▸ **TASK ITEM**: Copy out each line of the listing below in which the string "Laptop" occurs.

▸ **DATA UNDER STUDY**:
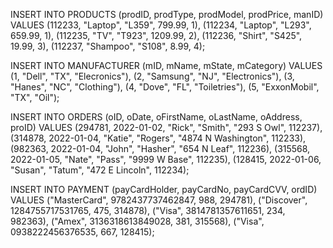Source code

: INSERT INTO PRODUCTS (prodID, prodType, prodModel, prodPrice, manID) 
VALUES 
    (112233, "Laptop", "L359", 799.99, 1),
    (112234, "Laptop", "L293", 659.99, 1),
    (112235, "TV", "T923", 1209.99, 2),
    (112236, "Shirt", "S425", 19.99, 3),
    (112237, "Shampoo", "S108",	8.99, 4);

INSERT INTO MANUFACTURER (mID, mName, mState, mCategory) 
VALUES 
    (1,	"Dell",	"TX", "Elecronics"),
    (2,	"Samsung", "NJ", "Electronics"),
    (3,	"Hanes", "NC", "Clothing"),
    (4,	"Dove",	"FL", "Toiletries"),
    (5,	"ExxonMobil", "TX",	"Oil");

INSERT INTO ORDERS (oID, oDate, oFirstName, oLastName, oAddress, proID) 
VALUES 
    (294781, 2022-01-02, "Rick", "Smith", "293 S Owl", 112237),
    (314878, 2022-01-04, "Katie", "Rogers", "4874 N Washington", 112233),
    (982363, 2022-01-04, "John", "Hasher", "654 N Leaf", 112236),
    (315568, 2022-01-05, "Nate", "Pass", "9999 W Base", 112235),
    (128415, 2022-01-06, "Susan", "Tatum", "472 E Lincoln", 112234);

INSERT INTO PAYMENT (payCardHolder, payCardNo, payCardCVV, ordID) 
VALUES 
    ("MasterCard", 9782437737462847, 988, 294781),
    ("Discover", 1284755717531765, 475, 314878),
    ("Visa", 3814781357611651, 234, 982363),
    ("Amex", 3136318613849028, 381, 315568),
    ("Visa", 0938222456376535, 667, 128415);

▸ **TASK RESPONSE**:
    (112233, "Laptop", "L359", 799.99, 1),
    (112234, "Laptop", "L293", 659.99, 1),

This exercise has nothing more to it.